The railway opened on 27 September 1825, transforming the way in which goods and people were transported right across the globe.
To mark two centuries since the start of the modern railway, councils and groups across the region are working together to drive forward a huge series of events for local people and visitors alike. They will form part of national celebrations, telling the story of the railway and its innovators, and attracting international attention.
At the heart of the festivities are plans for a recreation of the inaugural journey from Witton Park via Shildon and Darlington to Stockton using the replica Locomotion No.1, which may be broadcast globally and in real-time. This will lead to the launch of a permanent visitor attraction linking museums and historical sites across the Tees Valley to Shildon.
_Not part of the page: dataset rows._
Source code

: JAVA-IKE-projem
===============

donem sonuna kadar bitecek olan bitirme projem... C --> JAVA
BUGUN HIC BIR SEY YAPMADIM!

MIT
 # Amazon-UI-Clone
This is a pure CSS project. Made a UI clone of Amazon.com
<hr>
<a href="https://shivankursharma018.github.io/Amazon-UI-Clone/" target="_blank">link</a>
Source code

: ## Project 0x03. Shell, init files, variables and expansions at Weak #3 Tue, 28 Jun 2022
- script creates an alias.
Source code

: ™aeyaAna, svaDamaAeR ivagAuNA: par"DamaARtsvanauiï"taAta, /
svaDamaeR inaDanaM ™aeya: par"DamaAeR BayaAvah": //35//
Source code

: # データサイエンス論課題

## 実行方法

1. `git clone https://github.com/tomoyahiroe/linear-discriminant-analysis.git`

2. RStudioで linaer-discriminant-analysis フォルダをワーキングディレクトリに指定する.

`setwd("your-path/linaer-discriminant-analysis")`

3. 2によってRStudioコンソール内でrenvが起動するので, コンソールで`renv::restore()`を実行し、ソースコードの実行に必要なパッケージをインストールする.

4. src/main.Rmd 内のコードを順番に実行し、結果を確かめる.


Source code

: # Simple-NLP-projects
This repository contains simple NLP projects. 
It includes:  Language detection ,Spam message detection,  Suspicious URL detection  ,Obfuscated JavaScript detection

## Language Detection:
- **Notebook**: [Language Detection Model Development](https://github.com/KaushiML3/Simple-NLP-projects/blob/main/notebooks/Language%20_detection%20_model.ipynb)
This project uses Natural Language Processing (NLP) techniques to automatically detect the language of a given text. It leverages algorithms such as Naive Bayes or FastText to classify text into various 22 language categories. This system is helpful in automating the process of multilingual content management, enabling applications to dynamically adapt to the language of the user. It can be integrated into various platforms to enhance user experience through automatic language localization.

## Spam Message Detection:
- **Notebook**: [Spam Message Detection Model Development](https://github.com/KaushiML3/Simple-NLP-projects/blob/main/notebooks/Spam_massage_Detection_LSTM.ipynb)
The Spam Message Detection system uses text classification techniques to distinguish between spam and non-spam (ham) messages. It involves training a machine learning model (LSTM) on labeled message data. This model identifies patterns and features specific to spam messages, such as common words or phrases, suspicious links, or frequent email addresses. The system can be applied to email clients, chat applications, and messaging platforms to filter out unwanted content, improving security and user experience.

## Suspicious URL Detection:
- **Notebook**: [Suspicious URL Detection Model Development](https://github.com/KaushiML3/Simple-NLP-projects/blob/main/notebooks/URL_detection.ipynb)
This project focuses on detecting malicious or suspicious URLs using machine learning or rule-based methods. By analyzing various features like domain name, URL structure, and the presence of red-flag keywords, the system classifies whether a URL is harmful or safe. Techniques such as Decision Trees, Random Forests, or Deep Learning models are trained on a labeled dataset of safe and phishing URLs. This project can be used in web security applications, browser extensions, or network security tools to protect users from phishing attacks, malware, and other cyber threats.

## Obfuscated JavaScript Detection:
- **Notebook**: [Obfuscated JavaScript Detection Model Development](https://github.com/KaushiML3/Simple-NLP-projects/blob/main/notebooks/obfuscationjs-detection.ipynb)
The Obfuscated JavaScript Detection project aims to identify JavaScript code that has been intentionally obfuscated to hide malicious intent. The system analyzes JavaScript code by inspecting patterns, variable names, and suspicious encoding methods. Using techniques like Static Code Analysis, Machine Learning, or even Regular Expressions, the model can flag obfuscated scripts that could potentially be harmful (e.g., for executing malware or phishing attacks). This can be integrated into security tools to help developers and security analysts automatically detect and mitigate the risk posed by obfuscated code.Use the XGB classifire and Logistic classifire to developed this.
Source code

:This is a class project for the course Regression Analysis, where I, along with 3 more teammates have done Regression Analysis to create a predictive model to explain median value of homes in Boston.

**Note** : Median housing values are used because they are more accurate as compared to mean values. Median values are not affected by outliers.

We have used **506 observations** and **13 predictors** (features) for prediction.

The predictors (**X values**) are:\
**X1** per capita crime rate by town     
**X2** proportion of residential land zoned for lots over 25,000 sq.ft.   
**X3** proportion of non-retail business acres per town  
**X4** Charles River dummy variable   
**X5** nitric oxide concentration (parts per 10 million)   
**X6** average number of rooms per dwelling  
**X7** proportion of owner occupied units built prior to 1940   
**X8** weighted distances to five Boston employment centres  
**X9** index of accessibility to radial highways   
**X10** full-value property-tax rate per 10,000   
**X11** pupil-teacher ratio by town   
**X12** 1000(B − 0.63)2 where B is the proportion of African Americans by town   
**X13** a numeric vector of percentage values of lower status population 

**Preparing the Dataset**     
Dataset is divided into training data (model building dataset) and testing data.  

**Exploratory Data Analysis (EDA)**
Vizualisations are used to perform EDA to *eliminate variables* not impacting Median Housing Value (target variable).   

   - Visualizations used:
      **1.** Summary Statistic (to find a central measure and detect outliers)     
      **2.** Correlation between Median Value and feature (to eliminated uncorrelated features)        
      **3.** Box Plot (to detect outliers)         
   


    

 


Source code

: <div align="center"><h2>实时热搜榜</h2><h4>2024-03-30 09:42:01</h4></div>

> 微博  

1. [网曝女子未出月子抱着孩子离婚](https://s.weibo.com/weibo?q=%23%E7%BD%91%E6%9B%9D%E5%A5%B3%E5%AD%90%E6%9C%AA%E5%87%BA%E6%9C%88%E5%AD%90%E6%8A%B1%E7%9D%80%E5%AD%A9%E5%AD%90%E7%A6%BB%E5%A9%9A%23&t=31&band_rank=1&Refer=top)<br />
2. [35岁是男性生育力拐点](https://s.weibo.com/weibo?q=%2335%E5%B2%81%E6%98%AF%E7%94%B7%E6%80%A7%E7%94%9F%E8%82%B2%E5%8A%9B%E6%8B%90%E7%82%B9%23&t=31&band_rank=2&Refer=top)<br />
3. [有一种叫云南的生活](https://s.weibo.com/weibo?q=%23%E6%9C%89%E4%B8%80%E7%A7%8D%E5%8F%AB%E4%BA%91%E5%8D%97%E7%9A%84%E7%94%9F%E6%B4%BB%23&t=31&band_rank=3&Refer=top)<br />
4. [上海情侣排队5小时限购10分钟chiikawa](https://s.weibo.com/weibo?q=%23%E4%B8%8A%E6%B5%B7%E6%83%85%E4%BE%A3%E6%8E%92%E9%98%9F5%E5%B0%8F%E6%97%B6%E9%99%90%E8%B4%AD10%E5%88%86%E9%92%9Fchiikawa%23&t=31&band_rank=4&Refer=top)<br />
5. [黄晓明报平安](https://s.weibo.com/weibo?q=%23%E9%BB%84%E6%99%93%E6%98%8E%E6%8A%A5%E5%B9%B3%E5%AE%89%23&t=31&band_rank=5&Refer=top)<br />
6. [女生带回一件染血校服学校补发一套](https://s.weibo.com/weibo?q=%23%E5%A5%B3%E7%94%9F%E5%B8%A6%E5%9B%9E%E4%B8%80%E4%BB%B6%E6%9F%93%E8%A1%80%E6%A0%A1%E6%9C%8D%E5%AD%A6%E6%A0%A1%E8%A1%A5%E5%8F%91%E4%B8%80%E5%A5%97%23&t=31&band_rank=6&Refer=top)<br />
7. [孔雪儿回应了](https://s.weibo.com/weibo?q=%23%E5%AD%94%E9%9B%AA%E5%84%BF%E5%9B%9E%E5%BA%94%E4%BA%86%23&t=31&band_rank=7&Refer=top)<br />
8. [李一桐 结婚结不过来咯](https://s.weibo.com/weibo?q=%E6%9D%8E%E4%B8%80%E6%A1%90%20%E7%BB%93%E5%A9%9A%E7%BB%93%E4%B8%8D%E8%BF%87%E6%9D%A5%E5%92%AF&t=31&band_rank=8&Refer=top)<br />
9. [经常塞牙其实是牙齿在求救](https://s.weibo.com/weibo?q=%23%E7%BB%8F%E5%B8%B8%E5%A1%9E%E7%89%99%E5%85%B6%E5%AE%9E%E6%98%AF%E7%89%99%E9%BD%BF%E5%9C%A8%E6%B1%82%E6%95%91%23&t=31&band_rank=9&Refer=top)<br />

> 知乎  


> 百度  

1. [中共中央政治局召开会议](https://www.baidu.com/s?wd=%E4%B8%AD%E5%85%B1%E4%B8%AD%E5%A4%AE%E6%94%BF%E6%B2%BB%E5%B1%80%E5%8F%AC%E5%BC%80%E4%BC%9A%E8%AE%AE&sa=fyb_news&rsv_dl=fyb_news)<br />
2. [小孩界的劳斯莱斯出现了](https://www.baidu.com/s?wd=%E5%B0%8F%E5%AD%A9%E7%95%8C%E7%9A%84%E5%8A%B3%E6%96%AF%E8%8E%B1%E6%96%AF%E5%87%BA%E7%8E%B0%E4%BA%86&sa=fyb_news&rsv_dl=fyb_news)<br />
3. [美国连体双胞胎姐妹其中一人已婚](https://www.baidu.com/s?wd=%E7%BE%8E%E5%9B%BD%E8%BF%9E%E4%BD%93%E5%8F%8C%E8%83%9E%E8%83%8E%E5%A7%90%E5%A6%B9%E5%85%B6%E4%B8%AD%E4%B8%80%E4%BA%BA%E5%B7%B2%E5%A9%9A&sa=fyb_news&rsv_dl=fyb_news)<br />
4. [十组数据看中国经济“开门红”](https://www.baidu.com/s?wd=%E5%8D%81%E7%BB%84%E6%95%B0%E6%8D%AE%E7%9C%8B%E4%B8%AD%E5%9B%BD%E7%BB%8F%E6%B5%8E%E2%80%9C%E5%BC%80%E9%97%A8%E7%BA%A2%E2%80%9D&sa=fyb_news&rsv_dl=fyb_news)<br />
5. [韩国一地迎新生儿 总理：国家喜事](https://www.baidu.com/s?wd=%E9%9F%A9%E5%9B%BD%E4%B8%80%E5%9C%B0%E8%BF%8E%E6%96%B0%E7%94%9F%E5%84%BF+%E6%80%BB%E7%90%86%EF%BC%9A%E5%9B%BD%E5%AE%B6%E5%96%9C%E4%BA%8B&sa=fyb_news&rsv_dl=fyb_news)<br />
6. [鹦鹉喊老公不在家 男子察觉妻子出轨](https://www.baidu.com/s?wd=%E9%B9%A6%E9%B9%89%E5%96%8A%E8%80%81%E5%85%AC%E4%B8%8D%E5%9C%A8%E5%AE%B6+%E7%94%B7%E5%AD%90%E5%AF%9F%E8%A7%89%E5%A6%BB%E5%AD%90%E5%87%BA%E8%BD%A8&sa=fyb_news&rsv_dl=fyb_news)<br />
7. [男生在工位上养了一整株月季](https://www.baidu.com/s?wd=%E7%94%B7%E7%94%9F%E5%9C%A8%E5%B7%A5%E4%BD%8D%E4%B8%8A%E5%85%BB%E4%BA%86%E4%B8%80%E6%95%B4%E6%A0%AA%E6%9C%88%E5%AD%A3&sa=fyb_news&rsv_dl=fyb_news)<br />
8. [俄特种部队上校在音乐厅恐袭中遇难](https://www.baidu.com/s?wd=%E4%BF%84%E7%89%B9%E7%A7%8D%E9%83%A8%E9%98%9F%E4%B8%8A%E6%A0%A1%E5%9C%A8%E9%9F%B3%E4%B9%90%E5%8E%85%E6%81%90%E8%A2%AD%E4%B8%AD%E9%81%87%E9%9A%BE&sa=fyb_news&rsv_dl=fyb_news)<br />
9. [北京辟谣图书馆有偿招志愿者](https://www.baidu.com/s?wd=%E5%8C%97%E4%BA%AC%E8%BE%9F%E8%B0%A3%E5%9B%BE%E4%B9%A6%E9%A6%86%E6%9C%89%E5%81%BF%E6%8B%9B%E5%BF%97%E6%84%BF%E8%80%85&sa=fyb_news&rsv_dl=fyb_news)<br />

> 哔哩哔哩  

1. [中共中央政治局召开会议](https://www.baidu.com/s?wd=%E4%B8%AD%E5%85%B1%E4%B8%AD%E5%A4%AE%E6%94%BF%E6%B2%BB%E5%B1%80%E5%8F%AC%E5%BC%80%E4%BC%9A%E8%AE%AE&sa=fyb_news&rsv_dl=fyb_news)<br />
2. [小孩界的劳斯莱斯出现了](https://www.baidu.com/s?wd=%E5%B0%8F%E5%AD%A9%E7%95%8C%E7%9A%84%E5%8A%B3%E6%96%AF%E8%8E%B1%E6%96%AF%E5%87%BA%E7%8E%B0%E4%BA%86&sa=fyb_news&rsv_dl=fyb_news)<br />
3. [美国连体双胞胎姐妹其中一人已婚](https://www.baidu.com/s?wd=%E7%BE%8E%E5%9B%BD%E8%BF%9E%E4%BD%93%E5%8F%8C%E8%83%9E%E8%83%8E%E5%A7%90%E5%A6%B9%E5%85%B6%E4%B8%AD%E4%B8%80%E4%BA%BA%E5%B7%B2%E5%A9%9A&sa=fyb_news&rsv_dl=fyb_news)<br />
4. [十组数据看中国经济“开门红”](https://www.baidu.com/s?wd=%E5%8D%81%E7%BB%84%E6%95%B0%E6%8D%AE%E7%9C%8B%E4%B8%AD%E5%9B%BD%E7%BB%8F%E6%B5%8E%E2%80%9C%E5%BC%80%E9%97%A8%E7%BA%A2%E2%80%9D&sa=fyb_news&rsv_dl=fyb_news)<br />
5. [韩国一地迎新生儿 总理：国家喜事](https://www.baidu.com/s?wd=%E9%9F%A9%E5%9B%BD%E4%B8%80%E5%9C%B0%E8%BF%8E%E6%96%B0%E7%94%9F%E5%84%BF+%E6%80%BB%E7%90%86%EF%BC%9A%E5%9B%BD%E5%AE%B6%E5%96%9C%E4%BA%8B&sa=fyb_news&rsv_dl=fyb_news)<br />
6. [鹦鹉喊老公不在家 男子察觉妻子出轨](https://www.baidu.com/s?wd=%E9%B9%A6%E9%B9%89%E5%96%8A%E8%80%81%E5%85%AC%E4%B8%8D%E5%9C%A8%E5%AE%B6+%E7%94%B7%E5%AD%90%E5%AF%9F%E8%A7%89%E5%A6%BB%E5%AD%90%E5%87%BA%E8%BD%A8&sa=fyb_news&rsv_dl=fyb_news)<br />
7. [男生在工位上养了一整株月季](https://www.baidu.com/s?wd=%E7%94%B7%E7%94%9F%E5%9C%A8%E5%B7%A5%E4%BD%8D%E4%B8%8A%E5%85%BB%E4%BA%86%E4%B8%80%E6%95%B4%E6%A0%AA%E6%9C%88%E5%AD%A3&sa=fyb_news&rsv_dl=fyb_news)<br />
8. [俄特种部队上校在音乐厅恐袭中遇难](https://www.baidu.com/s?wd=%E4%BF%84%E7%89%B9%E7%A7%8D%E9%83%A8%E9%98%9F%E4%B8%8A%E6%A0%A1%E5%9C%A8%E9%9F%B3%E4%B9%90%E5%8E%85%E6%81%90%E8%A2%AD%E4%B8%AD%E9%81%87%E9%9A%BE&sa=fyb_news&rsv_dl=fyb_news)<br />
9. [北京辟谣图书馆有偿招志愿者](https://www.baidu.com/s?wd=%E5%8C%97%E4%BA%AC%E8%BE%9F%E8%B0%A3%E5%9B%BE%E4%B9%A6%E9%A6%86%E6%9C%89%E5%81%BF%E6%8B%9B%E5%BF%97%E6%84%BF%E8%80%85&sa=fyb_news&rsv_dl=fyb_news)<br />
A regular steam shuttle service between Stockton and Shildon, stopping at Darlington and crossing the Skerne Bridge, could also go ahead, as well as scheduled trains being turned over to historic steam with locomotives like Tornado, Prince of Wales or Flying Scotsman replacing their modern units.
A unique collection of more than 30 early locomotives, including some from the National Railway Museum or built by Robert Stephenson & Co, will be brought together as linked exhibits across several sites with the potential for a temporary “engine shed” to be built in Stockton to display some of the engines alongside those at Shildon and Darlington.
It is hoped the activity will also trigger dozens of mini-carnivals, parades and celebrations across communities along the 26-mile line, and a programme of outdoor theatre, visual arts and events will also be produced.
Schools can join in with a series of projects to understand the S&DR and spark pupils’ interest in technology, engineering and invention, as well as knowledge sharing events and conferences for the wider public. The celebrations will also form part of County Durham’s bid to be UK City of Culture 2025.
Tees Valley mayor, Ben Houchen, said: “The Stockton & Darlington Railway helped put our region on the map, shaping the world thanks to its innovation and our rich rail heritage is one to be rightly applauded. That’s why I’ve backed the programme, including Darlington’s Rail Heritage Quarter, with £21million of funding.
“These extensive plans, touching on every part of the 26-mile line, will help educate, inspire and entertain, and give us a whole calendar of events, exhibitions and engagement to look forward to after a difficult couple of years.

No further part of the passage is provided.